(How to complete this task): For the records below, give the count of lines holding the word "安装并配置" and nothing more.

(Given data):
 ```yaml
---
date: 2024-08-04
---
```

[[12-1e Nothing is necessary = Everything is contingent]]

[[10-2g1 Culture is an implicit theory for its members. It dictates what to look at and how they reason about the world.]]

---

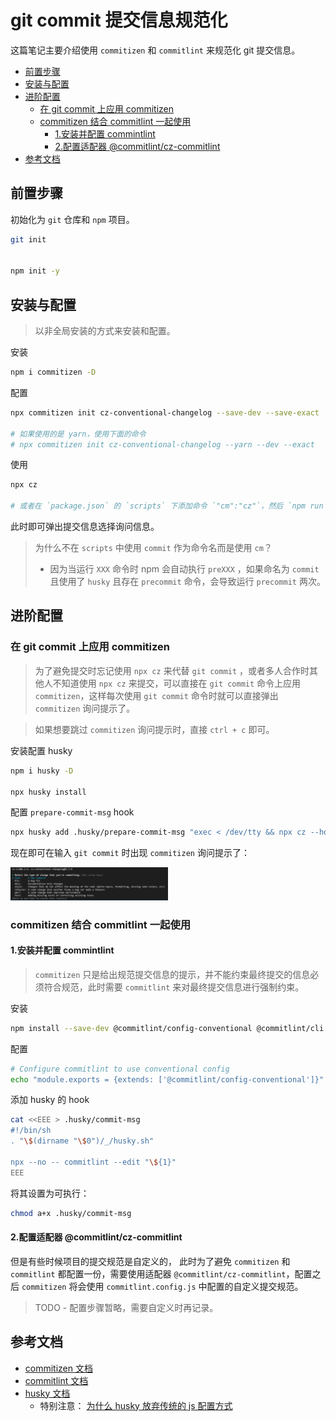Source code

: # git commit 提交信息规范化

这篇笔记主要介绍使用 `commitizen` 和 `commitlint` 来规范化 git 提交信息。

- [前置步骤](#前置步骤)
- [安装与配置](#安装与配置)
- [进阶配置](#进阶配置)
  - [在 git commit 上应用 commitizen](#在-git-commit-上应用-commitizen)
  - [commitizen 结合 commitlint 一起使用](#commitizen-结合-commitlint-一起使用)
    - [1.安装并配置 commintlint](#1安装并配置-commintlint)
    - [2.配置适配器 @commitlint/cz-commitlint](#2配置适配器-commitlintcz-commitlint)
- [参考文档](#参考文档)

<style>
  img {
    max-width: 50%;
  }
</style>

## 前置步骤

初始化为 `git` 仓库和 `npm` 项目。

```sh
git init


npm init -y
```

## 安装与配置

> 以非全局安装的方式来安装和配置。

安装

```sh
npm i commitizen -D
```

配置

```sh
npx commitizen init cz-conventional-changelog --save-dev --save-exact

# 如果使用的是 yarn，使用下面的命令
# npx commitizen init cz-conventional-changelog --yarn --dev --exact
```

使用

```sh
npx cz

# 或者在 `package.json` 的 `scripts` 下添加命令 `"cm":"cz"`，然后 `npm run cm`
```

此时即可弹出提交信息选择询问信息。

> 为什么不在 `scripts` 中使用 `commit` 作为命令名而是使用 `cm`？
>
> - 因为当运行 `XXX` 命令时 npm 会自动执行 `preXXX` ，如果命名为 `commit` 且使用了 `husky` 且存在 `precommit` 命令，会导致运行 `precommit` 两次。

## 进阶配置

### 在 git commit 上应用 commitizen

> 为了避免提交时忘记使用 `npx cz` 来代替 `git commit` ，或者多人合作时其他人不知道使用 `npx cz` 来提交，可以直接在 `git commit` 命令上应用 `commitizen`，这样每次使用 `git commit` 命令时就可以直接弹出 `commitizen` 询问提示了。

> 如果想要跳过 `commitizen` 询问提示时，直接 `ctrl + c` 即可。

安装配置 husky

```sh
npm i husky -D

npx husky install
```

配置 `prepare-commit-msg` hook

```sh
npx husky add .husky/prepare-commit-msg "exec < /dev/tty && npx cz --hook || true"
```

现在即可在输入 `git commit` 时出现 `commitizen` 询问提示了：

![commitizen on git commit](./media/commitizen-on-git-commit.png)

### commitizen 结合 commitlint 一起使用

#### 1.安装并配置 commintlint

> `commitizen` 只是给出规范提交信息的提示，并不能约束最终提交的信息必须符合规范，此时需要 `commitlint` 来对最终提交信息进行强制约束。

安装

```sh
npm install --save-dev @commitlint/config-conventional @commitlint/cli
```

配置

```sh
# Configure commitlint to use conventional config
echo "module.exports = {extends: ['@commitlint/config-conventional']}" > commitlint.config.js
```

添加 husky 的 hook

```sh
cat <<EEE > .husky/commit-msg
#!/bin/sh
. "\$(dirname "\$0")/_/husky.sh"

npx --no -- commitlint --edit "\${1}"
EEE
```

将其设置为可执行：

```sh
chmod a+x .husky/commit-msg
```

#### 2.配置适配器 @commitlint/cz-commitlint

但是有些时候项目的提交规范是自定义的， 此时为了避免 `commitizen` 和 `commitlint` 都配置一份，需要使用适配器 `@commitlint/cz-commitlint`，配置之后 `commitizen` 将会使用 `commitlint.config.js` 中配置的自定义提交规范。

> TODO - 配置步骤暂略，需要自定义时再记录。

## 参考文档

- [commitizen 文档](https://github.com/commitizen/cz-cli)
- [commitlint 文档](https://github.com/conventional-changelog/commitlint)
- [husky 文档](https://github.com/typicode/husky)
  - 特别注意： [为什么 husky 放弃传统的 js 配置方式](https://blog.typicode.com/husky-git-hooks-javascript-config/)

(Task solution): 2